Tak heran, orang-orang Tutsi menyambut baik kebijakan itu, tetapi di sisi lain kebencian orang Hutu berangsur memuncak.
Ketika Tutsi menikmati kesempatan kerja dan pendidikan yang lebih baik, Hutu yang kesal berkonflik dengan mereka dalam serangkaian kerusuhan pada 1959.
Lebih dari 20.000 orang Tutsi tewas, dan banyak yang melarikan diri ke negara tetangga seperti Burundi, Tanzania, dan Uganda.
Lalu saat Belgia melepas kekuasaan dan memberikan kemerdekaan kepada Rwanda pada 1962, Hutu menggantikan mereka.

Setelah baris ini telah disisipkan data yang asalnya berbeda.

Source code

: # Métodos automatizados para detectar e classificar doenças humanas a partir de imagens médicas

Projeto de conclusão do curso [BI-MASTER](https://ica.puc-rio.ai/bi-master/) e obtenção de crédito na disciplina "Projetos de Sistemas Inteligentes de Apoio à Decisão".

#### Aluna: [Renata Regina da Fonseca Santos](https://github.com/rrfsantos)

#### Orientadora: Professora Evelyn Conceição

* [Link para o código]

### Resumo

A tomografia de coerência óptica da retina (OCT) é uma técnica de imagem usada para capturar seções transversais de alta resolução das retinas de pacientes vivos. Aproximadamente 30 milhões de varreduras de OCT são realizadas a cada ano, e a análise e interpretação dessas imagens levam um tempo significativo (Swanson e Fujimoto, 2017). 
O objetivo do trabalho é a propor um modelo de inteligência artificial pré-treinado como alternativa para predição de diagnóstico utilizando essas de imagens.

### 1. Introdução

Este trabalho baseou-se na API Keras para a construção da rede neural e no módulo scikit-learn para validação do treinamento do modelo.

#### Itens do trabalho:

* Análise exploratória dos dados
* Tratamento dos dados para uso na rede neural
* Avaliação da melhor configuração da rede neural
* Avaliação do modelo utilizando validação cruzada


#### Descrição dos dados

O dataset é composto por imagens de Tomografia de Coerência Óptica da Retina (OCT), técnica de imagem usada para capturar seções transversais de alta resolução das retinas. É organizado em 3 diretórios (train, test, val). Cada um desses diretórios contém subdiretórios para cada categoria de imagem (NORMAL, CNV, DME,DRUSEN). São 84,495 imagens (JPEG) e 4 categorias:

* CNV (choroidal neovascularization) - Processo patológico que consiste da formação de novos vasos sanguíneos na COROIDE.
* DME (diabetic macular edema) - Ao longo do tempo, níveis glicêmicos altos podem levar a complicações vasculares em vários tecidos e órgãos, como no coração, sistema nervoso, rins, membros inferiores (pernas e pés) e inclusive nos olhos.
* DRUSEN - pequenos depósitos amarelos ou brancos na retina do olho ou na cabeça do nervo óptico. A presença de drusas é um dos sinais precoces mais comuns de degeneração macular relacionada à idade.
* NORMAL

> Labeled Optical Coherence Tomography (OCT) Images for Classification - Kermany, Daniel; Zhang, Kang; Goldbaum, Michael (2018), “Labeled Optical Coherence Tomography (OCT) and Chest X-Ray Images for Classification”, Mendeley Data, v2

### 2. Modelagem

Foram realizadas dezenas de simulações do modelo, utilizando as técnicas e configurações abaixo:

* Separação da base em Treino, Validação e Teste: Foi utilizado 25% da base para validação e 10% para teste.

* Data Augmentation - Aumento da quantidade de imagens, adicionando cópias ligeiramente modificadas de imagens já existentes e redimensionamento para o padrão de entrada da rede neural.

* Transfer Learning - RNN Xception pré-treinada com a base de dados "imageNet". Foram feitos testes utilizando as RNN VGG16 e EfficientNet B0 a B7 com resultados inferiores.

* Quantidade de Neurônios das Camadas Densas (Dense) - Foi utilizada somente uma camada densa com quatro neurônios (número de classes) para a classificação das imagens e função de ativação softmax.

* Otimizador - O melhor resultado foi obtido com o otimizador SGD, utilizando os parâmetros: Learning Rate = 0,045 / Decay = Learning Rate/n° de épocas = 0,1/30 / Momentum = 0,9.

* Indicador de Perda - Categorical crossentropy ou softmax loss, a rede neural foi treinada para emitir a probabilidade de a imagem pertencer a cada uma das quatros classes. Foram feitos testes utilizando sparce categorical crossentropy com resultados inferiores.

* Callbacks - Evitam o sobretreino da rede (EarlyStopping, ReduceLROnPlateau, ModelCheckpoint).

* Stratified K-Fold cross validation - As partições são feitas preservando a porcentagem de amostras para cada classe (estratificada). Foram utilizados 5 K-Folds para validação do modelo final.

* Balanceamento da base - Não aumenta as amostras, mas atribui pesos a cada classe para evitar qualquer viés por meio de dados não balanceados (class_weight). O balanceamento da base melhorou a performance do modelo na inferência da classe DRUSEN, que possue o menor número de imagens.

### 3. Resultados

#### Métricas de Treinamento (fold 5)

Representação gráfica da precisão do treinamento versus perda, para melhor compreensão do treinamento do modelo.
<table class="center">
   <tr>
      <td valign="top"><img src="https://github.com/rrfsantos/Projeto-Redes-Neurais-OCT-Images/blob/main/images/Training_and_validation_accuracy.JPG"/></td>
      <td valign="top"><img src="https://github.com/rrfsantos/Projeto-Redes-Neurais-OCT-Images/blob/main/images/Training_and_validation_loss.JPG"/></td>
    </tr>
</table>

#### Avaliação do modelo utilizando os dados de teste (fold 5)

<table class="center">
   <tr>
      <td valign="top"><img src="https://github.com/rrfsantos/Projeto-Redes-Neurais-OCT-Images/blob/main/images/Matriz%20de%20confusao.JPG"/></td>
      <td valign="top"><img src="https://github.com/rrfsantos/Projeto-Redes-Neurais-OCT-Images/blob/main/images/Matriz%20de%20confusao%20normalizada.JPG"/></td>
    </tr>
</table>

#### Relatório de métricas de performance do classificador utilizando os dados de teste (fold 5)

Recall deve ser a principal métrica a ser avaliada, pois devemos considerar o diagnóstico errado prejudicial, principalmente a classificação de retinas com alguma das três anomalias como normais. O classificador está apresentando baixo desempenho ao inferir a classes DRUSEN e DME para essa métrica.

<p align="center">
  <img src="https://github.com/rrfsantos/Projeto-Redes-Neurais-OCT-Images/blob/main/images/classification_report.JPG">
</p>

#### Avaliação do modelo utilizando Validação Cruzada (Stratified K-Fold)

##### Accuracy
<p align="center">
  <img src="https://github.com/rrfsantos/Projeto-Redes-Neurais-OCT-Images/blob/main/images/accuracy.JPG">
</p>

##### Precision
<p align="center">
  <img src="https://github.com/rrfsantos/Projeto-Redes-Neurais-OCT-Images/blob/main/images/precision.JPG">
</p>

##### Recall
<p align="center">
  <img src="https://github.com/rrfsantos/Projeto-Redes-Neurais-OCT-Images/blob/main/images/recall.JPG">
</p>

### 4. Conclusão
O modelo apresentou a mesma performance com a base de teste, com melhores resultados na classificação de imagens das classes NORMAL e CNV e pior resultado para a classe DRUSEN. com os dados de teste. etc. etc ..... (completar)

Selama puluhan tahun berikutnya, Tutsi menjadi kambing hitam atas segala krisis yang terjadi.
Tahun-tahun sebelum genosida Rwanda terjadi, situasi ekonomi memburuk dan presiden petahana, Juvenal Habyarimana, mulai kehilangan popularitas.
Pada saat yang sama, pengungsi Tutsi di Uganda - didukung oleh beberapa Hutu moderat - membentuk Front Patriotik Rwanda (RPF) yang dipimpin oleh Kagame.
Tujuan mereka adalah untuk menggulingkan Juvenal Habyarimana dan mengamankan hak untuk kembali ke Rwanda.
Juvenal Habyarimana memanfaatkan ancaman ini sebagai cara untuk membawa pembangkang Hutu kembali ke sisinya, dan Tutsi di Rwanda dituduh sebagai kolaborator RPF.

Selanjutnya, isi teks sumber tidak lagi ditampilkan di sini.